Midcon, which was spun off in 1981 from Peoples Energy Corp., a large Chicago natural-gas utility, earned operating profit of $156 million in the fiscal year ended Sept. 30. That was an increase of 6.9% on essentially flat revenue of $4.1 billion. Though the firm also has some oil and gas production and a drilling business, more than 90% of its revenues come from natural-gas transmission.

Terms of the agreement promise that Midcon will operate under its own name as a wholly owned Occidental subsidiary, remain headquartered in Lombard, Ill., and continue to be run by Chief Executive Davis under a long-term contract. Hammer said: “We’ll keep the independence of Midcon just as we did with Cities Service.”

The agreement, subject to approval by Midcon’s shareholders, calls for Occidental to pay $75 per share for half of Midcon’s 41.5 million shares of common stock.
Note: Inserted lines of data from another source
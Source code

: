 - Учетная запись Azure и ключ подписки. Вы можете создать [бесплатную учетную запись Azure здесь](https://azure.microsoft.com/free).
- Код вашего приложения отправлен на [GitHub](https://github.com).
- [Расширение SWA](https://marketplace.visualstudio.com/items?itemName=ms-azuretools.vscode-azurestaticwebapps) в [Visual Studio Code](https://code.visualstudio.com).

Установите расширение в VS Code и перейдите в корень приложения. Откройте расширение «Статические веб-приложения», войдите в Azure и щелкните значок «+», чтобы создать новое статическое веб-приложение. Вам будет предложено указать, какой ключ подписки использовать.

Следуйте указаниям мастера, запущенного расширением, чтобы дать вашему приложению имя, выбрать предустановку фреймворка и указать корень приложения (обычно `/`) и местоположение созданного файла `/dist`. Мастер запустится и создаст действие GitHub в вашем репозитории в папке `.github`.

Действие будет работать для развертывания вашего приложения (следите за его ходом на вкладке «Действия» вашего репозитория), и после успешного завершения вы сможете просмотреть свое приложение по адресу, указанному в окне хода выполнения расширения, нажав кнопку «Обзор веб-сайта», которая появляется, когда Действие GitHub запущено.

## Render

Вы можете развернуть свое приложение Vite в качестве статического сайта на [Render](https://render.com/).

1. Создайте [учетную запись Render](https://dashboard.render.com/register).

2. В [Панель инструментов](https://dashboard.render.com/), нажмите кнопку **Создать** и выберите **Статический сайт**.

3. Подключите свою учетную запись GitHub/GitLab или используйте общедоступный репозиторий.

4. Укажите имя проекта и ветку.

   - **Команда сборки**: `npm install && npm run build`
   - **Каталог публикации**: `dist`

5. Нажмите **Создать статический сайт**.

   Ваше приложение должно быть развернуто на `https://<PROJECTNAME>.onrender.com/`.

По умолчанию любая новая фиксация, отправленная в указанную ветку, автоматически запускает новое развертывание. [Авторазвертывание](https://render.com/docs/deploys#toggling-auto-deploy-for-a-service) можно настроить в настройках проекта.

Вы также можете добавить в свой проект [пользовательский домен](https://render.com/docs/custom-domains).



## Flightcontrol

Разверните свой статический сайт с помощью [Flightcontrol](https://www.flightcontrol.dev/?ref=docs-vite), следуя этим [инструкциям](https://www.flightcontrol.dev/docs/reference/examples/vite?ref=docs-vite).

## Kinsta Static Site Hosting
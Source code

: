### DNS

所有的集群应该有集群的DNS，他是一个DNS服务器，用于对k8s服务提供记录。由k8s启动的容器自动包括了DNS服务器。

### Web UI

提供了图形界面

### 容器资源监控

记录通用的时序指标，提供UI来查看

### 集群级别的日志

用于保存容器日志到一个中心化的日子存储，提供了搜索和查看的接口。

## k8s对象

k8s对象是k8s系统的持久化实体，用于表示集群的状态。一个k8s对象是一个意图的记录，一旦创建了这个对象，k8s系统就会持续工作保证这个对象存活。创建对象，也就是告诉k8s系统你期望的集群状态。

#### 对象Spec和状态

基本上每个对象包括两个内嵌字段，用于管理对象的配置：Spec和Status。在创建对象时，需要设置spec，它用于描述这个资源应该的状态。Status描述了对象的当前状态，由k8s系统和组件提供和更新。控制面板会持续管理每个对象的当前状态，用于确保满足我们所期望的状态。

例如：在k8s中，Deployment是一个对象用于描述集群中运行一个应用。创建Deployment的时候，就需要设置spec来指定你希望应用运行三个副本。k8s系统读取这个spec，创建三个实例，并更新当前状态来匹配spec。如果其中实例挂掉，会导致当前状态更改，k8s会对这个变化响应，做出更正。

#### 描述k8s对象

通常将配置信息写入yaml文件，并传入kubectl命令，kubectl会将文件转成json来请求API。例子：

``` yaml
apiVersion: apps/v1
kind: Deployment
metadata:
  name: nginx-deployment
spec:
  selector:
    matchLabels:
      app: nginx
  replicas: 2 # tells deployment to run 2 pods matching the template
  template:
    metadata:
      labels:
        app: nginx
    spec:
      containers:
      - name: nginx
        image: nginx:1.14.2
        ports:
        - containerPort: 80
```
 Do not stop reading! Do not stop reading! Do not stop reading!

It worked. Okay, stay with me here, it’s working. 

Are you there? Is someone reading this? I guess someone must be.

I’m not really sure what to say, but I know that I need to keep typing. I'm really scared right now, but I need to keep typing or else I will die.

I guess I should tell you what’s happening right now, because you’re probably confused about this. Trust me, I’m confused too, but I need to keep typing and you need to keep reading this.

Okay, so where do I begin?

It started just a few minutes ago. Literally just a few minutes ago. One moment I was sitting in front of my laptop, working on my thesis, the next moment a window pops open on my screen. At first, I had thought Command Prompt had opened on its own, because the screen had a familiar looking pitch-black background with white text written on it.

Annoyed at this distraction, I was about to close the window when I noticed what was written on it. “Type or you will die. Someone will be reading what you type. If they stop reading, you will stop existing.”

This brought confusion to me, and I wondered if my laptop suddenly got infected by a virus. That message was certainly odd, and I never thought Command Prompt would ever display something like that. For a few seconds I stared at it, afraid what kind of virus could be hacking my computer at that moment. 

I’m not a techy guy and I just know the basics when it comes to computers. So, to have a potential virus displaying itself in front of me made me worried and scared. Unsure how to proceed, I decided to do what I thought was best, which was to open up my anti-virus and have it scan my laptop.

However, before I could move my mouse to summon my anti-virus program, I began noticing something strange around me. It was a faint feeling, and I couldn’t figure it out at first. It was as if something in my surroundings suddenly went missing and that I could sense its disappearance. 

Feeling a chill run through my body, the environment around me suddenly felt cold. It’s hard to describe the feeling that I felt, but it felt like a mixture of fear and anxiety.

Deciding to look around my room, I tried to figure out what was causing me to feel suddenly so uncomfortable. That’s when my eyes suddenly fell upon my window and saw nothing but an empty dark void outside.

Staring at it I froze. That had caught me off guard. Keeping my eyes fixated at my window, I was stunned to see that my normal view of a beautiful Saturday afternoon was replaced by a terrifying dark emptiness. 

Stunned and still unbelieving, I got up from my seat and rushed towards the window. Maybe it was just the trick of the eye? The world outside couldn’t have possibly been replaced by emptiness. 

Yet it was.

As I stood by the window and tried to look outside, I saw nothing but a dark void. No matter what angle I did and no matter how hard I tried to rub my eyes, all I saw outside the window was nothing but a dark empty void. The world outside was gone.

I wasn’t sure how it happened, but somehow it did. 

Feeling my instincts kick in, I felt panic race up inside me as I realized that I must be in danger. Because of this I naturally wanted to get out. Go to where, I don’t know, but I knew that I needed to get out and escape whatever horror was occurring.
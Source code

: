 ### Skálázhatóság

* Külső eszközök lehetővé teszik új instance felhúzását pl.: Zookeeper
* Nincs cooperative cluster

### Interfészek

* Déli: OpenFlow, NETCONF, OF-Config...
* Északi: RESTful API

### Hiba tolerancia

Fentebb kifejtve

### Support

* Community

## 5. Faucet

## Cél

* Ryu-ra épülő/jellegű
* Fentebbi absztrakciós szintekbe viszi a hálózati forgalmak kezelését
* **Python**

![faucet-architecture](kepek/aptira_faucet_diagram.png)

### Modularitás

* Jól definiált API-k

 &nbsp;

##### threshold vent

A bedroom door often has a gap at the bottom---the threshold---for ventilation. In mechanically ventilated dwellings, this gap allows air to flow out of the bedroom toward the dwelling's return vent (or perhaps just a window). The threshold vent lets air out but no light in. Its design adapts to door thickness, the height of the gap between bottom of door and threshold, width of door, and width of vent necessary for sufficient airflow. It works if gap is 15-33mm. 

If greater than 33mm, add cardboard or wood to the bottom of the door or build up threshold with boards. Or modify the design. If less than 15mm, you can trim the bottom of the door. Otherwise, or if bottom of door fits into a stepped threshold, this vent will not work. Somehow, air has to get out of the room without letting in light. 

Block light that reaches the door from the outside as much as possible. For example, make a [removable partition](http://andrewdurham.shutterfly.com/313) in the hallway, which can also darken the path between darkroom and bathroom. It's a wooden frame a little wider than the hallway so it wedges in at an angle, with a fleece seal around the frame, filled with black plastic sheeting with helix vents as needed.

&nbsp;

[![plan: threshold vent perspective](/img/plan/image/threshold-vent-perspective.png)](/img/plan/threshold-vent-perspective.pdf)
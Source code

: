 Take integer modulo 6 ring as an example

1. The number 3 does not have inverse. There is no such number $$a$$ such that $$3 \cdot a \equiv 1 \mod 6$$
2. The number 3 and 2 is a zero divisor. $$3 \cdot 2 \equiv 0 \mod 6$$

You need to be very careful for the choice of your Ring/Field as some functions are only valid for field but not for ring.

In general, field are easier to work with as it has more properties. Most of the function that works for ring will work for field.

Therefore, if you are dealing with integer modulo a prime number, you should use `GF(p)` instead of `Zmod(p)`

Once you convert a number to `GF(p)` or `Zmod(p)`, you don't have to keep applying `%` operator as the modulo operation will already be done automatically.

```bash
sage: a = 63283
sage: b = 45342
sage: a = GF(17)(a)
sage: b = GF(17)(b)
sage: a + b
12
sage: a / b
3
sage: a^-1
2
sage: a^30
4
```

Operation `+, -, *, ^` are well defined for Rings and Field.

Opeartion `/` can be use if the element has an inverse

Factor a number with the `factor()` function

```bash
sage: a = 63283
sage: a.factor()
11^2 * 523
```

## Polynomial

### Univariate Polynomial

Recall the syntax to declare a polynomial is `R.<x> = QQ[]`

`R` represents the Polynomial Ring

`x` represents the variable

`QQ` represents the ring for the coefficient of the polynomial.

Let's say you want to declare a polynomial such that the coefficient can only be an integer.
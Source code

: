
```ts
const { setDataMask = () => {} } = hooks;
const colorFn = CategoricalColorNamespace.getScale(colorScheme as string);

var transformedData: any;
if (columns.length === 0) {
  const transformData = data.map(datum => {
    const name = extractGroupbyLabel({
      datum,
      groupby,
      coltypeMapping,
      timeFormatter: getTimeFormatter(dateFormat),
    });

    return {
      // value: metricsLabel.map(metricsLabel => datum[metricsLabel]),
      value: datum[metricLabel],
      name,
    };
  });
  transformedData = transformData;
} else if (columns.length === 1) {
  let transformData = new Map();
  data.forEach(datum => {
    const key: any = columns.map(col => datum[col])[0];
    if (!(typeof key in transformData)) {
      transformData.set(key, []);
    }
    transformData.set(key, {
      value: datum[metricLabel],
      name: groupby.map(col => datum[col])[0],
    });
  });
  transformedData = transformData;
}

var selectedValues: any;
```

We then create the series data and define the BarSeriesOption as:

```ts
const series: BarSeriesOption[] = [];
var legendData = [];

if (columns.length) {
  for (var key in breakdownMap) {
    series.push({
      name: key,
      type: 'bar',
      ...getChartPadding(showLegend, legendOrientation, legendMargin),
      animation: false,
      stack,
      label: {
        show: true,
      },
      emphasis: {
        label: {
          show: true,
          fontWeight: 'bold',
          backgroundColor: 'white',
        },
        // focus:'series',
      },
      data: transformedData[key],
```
That would be followed by a merger in which Occidental exchanged 2.25 new shares of its common stock for each remaining share of Midcon stock. Despite the new Occidental equity, Hammer said the acquisition won’t dilute the company’s shares of stock.

Occidental said it will use cash and existing credit lines to finance the purchase, its first major acquisition since a planned $3.3-billion merger with Diamond Shamrock fell through last January. Occidental has been restructuring since then, reducing its debt and receiving a big cash infusion from last summer’s sale for $1 billion of half of its interest in a major new oil field in Colombia.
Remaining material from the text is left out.